◆ PROBLEM REQUIREMENTS ◆
This exercise requires every record to be repeated exactly.

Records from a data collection
>>>

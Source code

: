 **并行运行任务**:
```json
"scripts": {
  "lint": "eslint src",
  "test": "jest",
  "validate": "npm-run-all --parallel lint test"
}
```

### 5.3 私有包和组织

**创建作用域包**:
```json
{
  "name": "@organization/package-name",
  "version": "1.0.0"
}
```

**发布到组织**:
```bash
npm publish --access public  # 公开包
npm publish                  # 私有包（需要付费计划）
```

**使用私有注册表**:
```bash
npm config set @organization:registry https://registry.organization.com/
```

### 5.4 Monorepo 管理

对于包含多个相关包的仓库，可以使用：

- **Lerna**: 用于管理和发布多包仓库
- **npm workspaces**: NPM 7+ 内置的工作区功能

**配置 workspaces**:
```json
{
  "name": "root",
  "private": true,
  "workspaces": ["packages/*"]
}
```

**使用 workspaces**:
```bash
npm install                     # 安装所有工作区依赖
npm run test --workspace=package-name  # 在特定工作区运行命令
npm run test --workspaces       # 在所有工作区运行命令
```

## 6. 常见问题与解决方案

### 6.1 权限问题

<<<

◆ OUTPUT FOR THIS TASK ◆
Source code

: **并行运行任务**:
```json
"scripts": {
  "lint": "eslint src",
  "test": "jest",
  "validate": "npm-run-all --parallel lint test"
}
```

### 5.3 私有包和组织

**创建作用域包**:
```json
{
  "name": "@organization/package-name",
  "version": "1.0.0"
}
```

**发布到组织**:
```bash
npm publish --access public  # 公开包
npm publish                  # 私有包（需要付费计划）
```

**使用私有注册表**:
```bash
npm config set @organization:registry https://registry.organization.com/
```

### 5.4 Monorepo 管理

对于包含多个相关包的仓库，可以使用：

- **Lerna**: 用于管理和发布多包仓库
- **npm workspaces**: NPM 7+ 内置的工作区功能

**配置 workspaces**:
```json
{
  "name": "root",
  "private": true,
  "workspaces": ["packages/*"]
}
```

**使用 workspaces**:
```bash
npm install                     # 安装所有工作区依赖
npm run test --workspace=package-name  # 在特定工作区运行命令
npm run test --workspaces       # 在所有工作区运行命令
```

## 6. 常见问题与解决方案

### 6.1 权限问题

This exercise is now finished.